A big part of building Pillser is to learn how to build websites using modern web technologies. In this post, I will share an approach to detecting if element is visible on the screen using the content-visibility CSS property.

The problem with the broadly documented solutions is that they rely on IntersectionObserver which can be very resource intensive, especially when you need to monitor visibility of hundreds of elements on the page.

My use case required me to know when elements are visible (or about to be visible) on the screen for pages that list hundreds of supplements, e.g.,

If you are thinking that's a lot of products to list on a single page, you are right. I plan to refactor the UI, but I was curious to see how I could improve the performance of the current UI.

This is where the content-visibility CSS property comes in. It enables the browser to bypass layout and rendering work for elements not immediately needed by a user. This makes the initial render of the page faster (see LogRocket article about using content-visibility to boost rendering performance), but it also produces contentvisibilityautostatechange event when element's visibility changes.

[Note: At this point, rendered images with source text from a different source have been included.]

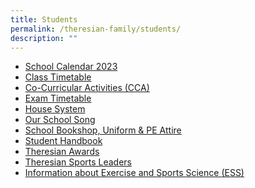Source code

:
 ```yaml
---
title: Students
permalink: /theresian-family/students/
description: ""
---
```

<ul>
<li><a href="/theresian-family/students/chij-stc-school-calendar-2023">School Calendar 2023</a></li>
<li><a href="/theresian-family/students/class-time-table" target="">Class Timetable</a></li>
<li><a href="/theresian-family/students/co-curricular-activities-cca">Co-Curricular Activities (CCA)</a></li>
<li><a href="/others/2022-exam-timetable" target="">Exam Timetable</a></li>
<li><a href="/theresian-family/students/house-system" target="_blank" rel="noopener">House System</a></li>
<li><a href="/theresian-family/students/our-school-song" target="">Our School Song</a></li>
<li><a href="/theresian-family/students/school-bookshop-uniform-n-pe-attire" target="">School Bookshop, Uniform &amp; PE Attire</a></li>
<li><a href="/theresian-family/students/student-handbook" target="">Student Handbook</a></li>
<li><a href="/theresian-family/students/theresian-awards" target="">Theresian Awards</a></li>
<li><a href="/theresian-family/students/theresian-sports-leaders" target="">Theresian Sports Leaders</a></li>
<li><a href="/theresian-family/students/exercise-and-sports-science-ess" target="">Information about Exercise and Sports Science (ESS)</a></li>
</ul>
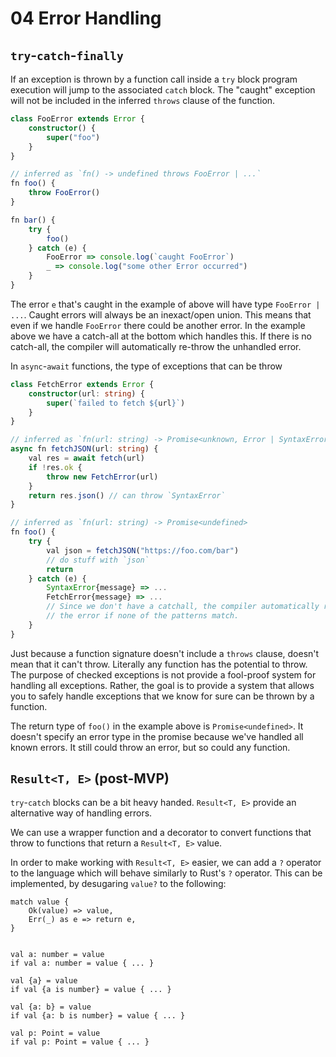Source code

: # 04 Error Handling

## `try`-`catch`-`finally`

If an exception is thrown by a function call inside a `try` block program execution
will jump to the associated `catch` block.  The "caught" exception will not be
included in the inferred `throws` clause of the function.

```ts
class FooError extends Error {
    constructor() {
        super("foo")
    }
}

// inferred as `fn() -> undefined throws FooError | ...`
fn foo() {
    throw FooError()
}

fn bar() {
    try {
        foo()
    } catch (e) {
        FooError => console.log(`caught FooError`)
        _ => console.log("some other Error occurred")
    }
}
```

The error `e` that's caught in the example of above will have type `FooError | ...`.
Caught errors will always be an inexact/open union.  This means that even if we
handle `FooError` there could be another error.  In the example above we have a
catch-all at the bottom which handles this.  If there is no catch-all, the 
compiler will automatically re-throw the unhandled error.

In `async`-`await` functions, the type of exceptions that can be throw 

```ts
class FetchError extends Error {
    constructor(url: string) {
        super(`failed to fetch ${url}`)
    }
}

// inferred as `fn(url: string) -> Promise<unknown, Error | SyntaxError | ...>
async fn fetchJSON(url: string) {
    val res = await fetch(url)
    if !res.ok {
        throw new FetchError(url)
    }
    return res.json() // can throw `SyntaxError`
}

// inferred as `fn(url: string) -> Promise<undefined>
fn foo() {
    try {
        val json = fetchJSON("https://foo.com/bar")
        // do stuff with `json`
        return
    } catch (e) {
        SyntaxError{message} => ...
        FetchError{message} => ...
        // Since we don't have a catchall, the compiler automatically rethrows
        // the error if none of the patterns match.
    }
}
```

Just because a function signature doesn't include a `throws` clause, doesn't
mean that it can't throw.  Literally any function has the potential to throw.  The
purpose of checked exceptions is not provide a fool-proof system for handling all
exceptions.  Rather, the goal is to provide a system that allows you to safely
handle exceptions that we know for sure can be thrown by a function.

The return type of `foo()` in the example above is `Promise<undefined>`.  It
doesn't specify an error type in the promise because we've handled all known
errors.  It still could throw an error, but so could any function.

## `Result<T, E>` (post-MVP)

`try`-`catch` blocks can be a bit heavy handed.  `Result<T, E>` provide an 
alternative way of handling errors.

We can use a wrapper function and a decorator to convert functions that throw
to functions that return a `Result<T, E>` value.

In order to make working with `Result<T, E>` easier, we can add a `?` operator
to the language which will behave similarly to Rust's `?` operator.  This can
be implemented, by desugaring `value?` to the following:

```
match value {
    Ok(value) => value,
    Err(_) as e => return e,
}
```

```

val a: number = value
if val a: number = value { ... }

val {a} = value
if val {a is number} = value { ... }

val {a: b} = value
if val {a: b is number} = value { ... }

val p: Point = value
if val p: Point = value { ... }
```
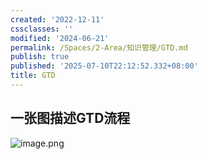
 ```yaml
---
created: '2022-12-11'
cssclasses: ''
modified: '2024-06-21'
permalink: /Spaces/2-Area/知识管理/GTD.md
publish: true
published: '2025-07-10T22:12:52.332+08:00'
title: GTD
---
```

##


## 一张图描述GTD流程

![image.png](https://my-public-pic.oss-cn-hangzhou.aliyuncs.com/202301032054266.png)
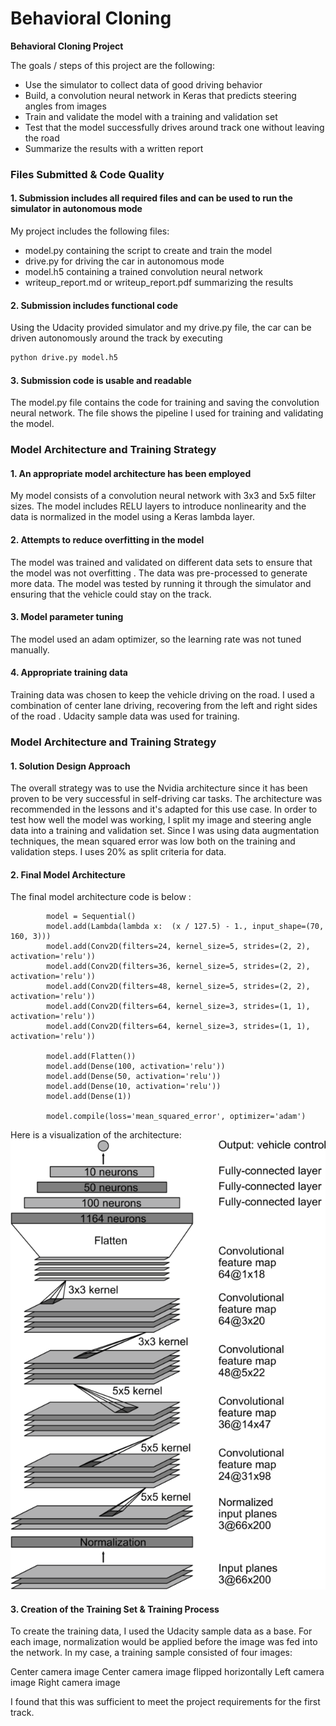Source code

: # **Behavioral Cloning** 

**Behavioral Cloning Project**

The goals / steps of this project are the following:
* Use the simulator to collect data of good driving behavior
* Build, a convolution neural network in Keras that predicts steering angles from images
* Train and validate the model with a training and validation set
* Test that the model successfully drives around track one without leaving the road
* Summarize the results with a written report


### Files Submitted & Code Quality

#### 1. Submission includes all required files and can be used to run the simulator in autonomous mode

My project includes the following files:
* model.py containing the script to create and train the model
* drive.py for driving the car in autonomous mode
* model.h5 containing a trained convolution neural network 
* writeup_report.md or writeup_report.pdf summarizing the results

#### 2. Submission includes functional code
Using the Udacity provided simulator and my drive.py file, the car can be driven autonomously around the track by executing 
```sh
python drive.py model.h5
```

#### 3. Submission code is usable and readable

The model.py file contains the code for training and saving the convolution neural network. The file shows the pipeline I used for training and validating the model.

### Model Architecture and Training Strategy

#### 1. An appropriate model architecture has been employed

My model consists of a convolution neural network with 3x3 and 5x5 filter sizes. The model includes RELU layers to introduce nonlinearity and the data is normalized in the model using a Keras lambda layer.

#### 2. Attempts to reduce overfitting in the model

The model was trained and validated on different data sets to ensure that the model was not overfitting . The data was pre-processed to generate more data. The model was tested by running it through the simulator and ensuring that the vehicle could stay on the track.

#### 3. Model parameter tuning

The model used an adam optimizer, so the learning rate was not tuned manually.

#### 4. Appropriate training data

Training data was chosen to keep the vehicle driving on the road. I used a combination of center lane driving, recovering from the left and right sides of the road .
Udacity sample data was used for training.

### Model Architecture and Training Strategy

#### 1. Solution Design Approach

The overall strategy was to use the Nvidia architecture since it has been proven to be very successful in self-driving car tasks. The architecture was recommended in the lessons and it's adapted for this use case.
In order to test how well the model was working, I split my image and steering angle data into a training and validation set. Since I was using data augmentation techniques, the mean squared error was low both on the training and validation steps. I uses 20% as split criteria for data.


#### 2. Final Model Architecture

The final model architecture code is below :

```
        model = Sequential()
        model.add(Lambda(lambda x:  (x / 127.5) - 1., input_shape=(70, 160, 3)))
        model.add(Conv2D(filters=24, kernel_size=5, strides=(2, 2), activation='relu'))
        model.add(Conv2D(filters=36, kernel_size=5, strides=(2, 2), activation='relu'))
        model.add(Conv2D(filters=48, kernel_size=5, strides=(2, 2), activation='relu'))
        model.add(Conv2D(filters=64, kernel_size=3, strides=(1, 1), activation='relu'))
        model.add(Conv2D(filters=64, kernel_size=3, strides=(1, 1), activation='relu'))

        model.add(Flatten())
        model.add(Dense(100, activation='relu'))
        model.add(Dense(50, activation='relu'))
        model.add(Dense(10, activation='relu'))
        model.add(Dense(1))

        model.compile(loss='mean_squared_error', optimizer='adam')
```


Here is a visualization of the architecture:
![alt text](nn.png)


#### 3. Creation of the Training Set & Training Process

To create the training data, I used the Udacity sample data as a base. For each image, normalization would be applied before the image was fed into the network. In my case, a training sample consisted of four images:

Center camera image
Center camera image flipped horizontally
Left camera image
Right camera image

I found that this was sufficient to meet the project requirements for the first track.
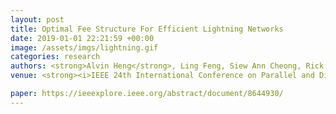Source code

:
```yaml
---
layout: post
title: Optimal Fee Structure For Efficient Lightning Networks
date: 2019-01-01 22:21:59 +00:00
image: /assets/imgs/lightning.gif
categories: research
authors: <strong>Alvin Heng</strong>, Ling Feng, Siew Ann Cheong, Rick Siow Mong Goh
venue: <strong><i>IEEE 24th International Conference on Parallel and Distributed Systems (ICPADS), 2018</i></strong>

paper: https://ieeexplore.ieee.org/abstract/document/8644930/
---
```

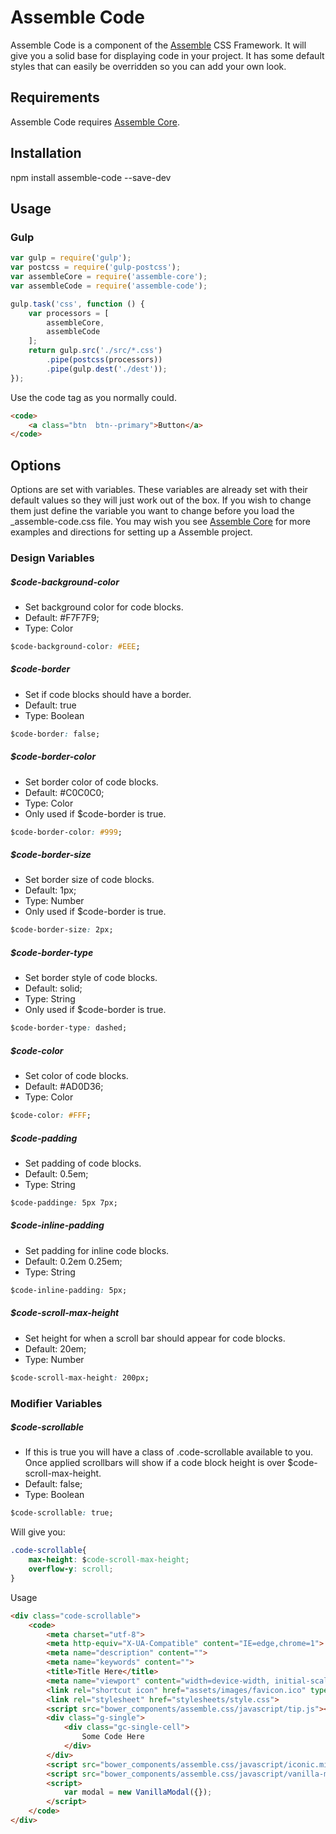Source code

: [Assemble]:                http://assemblecss.com
[Assemble Core]:           https://github.com/lukelarsen/assemble-core

# Assemble Code
Assemble Code is a component of the [Assemble] CSS Framework. It will give you a solid base for displaying code in your project. It has some default styles that can easily be overridden so you can add your own look.

## Requirements
Assemble Code requires [Assemble Core].

## Installation
npm install assemble-code --save-dev

## Usage
### Gulp
```js
var gulp = require('gulp');
var postcss = require('gulp-postcss');
var assembleCore = require('assemble-core');
var assembleCode = require('assemble-code');

gulp.task('css', function () {
    var processors = [
        assembleCore,
        assembleCode
    ];
    return gulp.src('./src/*.css')
        .pipe(postcss(processors))
        .pipe(gulp.dest('./dest'));
});
```
Use the code tag as you normally could.
```html
<code>
    <a class="btn  btn--primary">Button</a>
</code>
```

## Options
Options are set with variables. These variables are already set with their default values so they will just work out of the box. If you wish to change them just define the variable you want to change before you load the _assemble-code.css file. You may wish you see [Assemble Core] for more examples and directions for setting up a Assemble project.

### Design Variables

##### $code-background-color
- Set background color for code blocks.
- Default: #F7F7F9;
- Type: Color
```css
$code-background-color: #EEE;
```

##### $code-border
- Set if code blocks should have a border.
- Default: true
- Type: Boolean
```css
$code-border: false;
```

##### $code-border-color
- Set border color of code blocks.
- Default: #C0C0C0;
- Type: Color
- Only used if $code-border is true.
```css
$code-border-color: #999;
```

##### $code-border-size
- Set border size of code blocks.
- Default: 1px;
- Type: Number
- Only used if $code-border is true.
```css
$code-border-size: 2px;
```

##### $code-border-type
- Set border style of code blocks.
- Default: solid;
- Type: String
- Only used if $code-border is true.
```css
$code-border-type: dashed;
```

##### $code-color
- Set color of code blocks.
- Default: #AD0D36;
- Type: Color
```css
$code-color: #FFF;
```

##### $code-padding
- Set padding of code blocks.
- Default: 0.5em;
- Type: String
```css
$code-paddinge: 5px 7px;
```

##### $code-inline-padding
- Set padding for inline code blocks.
- Default: 0.2em 0.25em;
- Type: String
```css
$code-inline-padding: 5px;
```

##### $code-scroll-max-height
- Set height for when a scroll bar should appear for code blocks.
- Default: 20em;
- Type: Number
```css
$code-scroll-max-height: 200px;
```

### Modifier Variables

##### $code-scrollable
- If this is true you will have a class of .code-scrollable available to you. Once applied scrollbars will show if a code block height is over $code-scroll-max-height.
- Default: false;
- Type: Boolean
```css
$code-scrollable: true;
```
Will give you:
```css
.code-scrollable{
    max-height: $code-scroll-max-height;
    overflow-y: scroll;
}
```
Usage
```html
<div class="code-scrollable">
    <code>
        <meta charset="utf-8">
        <meta http-equiv="X-UA-Compatible" content="IE=edge,chrome=1">
        <meta name="description" content="">
        <meta name="keywords" content="">
        <title>Title Here</title>
        <meta name="viewport" content="width=device-width, initial-scale=1">
        <link rel="shortcut icon" href="assets/images/favicon.ico" type="image/x-icon">
        <link rel="stylesheet" href="stylesheets/style.css">
        <script src="bower_components/assemble.css/javascript/tip.js"></script>
        <div class="g-single">
            <div class="gc-single-cell">
                Some Code Here
            </div>
        </div>
        <script src="bower_components/assemble.css/javascript/iconic.min.js"></script>
        <script src="bower_components/assemble.css/javascript/vanilla-modal.js"></script>
        <script>
            var modal = new VanillaModal({});
        </script>
    </code>
</div>
```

To trigger the event, the element must have content-visibility: auto set on it. Then, you have to add a listener to the event and check if element was skipped (i.e., it was not visible).

const element = document.getElementById('my-element');

element.addEventListener('contentvisibilityautostatechange', (event) => {
  if (event.skipped) {
    // element is not visible
  } else {
    // element is visible

This approach not only speeds up the initial rendering but also provides an efficient way to detect visibility changes without the heavy resource usage of IntersectionObserver.

Whether this approach is good for your use case depends on your specific requirements. In my case, I didn't need to know whether element is in viewport or not; I just needed to know whether the browser thinks it is about to be visible or not. If you need to know the actual visibility of the element, you can combine this approach with IntersectionObserver to get more accurate results.